** EXERCISE BRIEF **
Tally every line below where "detailed" appears, then report the total alone.

++++ EXTRACTED DATA

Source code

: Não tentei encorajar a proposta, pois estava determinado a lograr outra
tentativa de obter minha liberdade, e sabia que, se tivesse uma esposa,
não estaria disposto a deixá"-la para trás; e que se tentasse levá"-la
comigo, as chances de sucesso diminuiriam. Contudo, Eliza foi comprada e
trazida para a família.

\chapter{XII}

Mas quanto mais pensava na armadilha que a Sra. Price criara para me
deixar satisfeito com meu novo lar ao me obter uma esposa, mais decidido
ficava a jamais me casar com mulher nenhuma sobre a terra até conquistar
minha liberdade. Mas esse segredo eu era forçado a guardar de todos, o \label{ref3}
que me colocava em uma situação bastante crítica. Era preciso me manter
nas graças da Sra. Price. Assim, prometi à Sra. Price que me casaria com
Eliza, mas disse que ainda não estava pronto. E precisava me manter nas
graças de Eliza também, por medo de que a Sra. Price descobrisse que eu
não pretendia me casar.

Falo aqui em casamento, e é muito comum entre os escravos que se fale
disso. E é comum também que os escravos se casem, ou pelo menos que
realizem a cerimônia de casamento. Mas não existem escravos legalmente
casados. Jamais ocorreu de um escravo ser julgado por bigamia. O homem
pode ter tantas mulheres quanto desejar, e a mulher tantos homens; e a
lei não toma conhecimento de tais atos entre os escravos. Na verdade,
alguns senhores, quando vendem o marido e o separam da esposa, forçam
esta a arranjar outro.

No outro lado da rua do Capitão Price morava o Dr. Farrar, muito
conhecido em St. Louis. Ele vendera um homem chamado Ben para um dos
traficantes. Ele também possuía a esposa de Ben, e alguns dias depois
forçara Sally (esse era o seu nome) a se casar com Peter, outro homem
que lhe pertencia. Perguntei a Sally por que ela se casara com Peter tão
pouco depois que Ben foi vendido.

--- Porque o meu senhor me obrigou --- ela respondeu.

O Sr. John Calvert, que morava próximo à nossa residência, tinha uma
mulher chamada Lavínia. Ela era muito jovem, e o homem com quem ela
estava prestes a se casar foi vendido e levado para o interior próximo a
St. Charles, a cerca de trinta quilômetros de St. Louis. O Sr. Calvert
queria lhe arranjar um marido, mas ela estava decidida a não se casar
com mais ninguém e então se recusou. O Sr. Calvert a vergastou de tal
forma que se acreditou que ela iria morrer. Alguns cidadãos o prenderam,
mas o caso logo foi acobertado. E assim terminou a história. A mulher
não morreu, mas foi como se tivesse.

++++++++
++++ EXTRACTED DATA

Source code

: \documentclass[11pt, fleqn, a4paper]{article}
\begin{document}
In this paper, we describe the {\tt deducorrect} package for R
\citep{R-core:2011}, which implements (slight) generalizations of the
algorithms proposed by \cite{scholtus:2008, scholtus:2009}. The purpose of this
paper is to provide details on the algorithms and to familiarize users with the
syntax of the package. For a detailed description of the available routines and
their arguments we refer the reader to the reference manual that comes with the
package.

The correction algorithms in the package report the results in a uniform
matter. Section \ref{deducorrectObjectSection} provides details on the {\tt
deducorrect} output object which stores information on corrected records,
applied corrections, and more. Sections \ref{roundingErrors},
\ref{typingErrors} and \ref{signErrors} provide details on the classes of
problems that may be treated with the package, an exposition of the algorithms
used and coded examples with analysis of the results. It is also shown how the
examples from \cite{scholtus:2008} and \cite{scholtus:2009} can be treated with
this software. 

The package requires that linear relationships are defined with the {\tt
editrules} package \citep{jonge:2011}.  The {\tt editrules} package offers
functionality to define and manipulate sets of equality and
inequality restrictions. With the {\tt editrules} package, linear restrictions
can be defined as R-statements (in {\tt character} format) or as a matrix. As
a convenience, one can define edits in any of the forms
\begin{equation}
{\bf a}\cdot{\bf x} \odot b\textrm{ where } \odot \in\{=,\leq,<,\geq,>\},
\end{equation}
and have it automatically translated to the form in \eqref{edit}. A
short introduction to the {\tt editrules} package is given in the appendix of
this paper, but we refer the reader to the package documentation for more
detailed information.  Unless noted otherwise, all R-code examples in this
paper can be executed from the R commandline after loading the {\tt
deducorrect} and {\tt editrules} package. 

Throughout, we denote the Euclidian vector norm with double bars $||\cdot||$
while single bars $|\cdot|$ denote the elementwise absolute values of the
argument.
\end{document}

++++++++
++++ EXTRACTED DATA

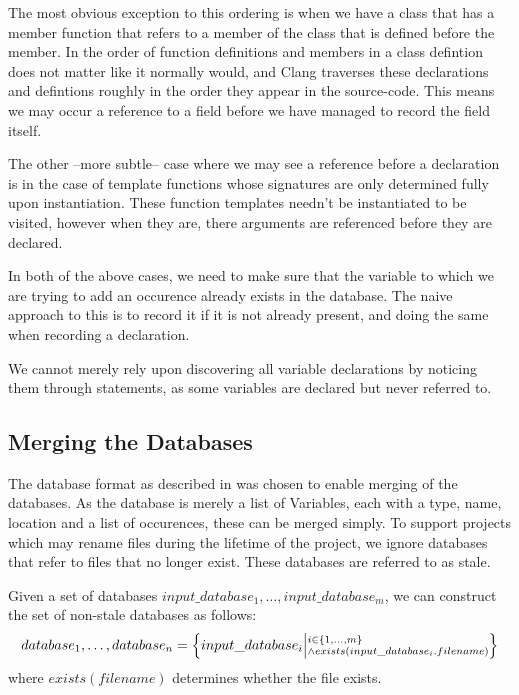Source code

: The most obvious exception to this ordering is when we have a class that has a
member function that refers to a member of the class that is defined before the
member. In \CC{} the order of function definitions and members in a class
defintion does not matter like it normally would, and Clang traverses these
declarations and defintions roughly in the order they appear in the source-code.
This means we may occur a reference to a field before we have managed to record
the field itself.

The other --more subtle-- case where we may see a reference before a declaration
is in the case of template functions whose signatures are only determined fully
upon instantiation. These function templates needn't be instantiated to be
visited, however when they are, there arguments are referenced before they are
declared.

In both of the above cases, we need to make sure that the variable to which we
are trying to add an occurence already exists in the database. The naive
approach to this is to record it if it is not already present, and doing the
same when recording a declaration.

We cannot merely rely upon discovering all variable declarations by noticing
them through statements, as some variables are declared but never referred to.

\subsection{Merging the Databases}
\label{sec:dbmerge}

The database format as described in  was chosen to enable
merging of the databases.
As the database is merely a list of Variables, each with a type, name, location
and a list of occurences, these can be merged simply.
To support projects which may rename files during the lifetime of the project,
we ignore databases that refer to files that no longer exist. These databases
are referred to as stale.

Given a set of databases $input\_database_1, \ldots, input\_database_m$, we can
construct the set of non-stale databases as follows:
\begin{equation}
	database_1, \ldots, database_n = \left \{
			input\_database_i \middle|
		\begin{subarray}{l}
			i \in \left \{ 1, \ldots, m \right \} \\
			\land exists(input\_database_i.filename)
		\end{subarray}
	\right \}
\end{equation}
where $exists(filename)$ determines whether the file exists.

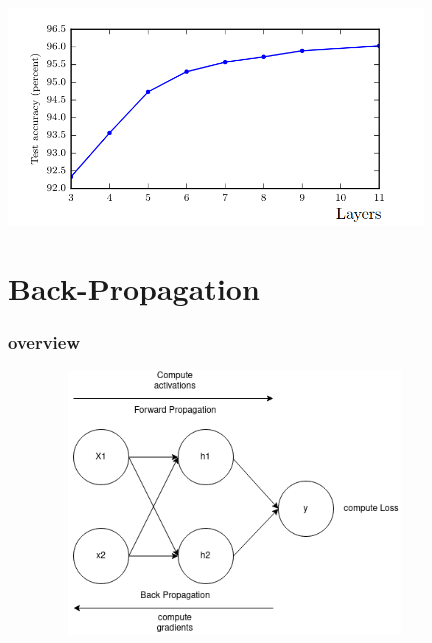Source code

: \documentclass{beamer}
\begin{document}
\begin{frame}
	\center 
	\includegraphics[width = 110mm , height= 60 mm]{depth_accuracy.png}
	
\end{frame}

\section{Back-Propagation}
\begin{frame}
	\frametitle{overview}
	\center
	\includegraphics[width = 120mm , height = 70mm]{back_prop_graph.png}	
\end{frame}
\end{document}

++++++++

** ANSWER BELOW **
2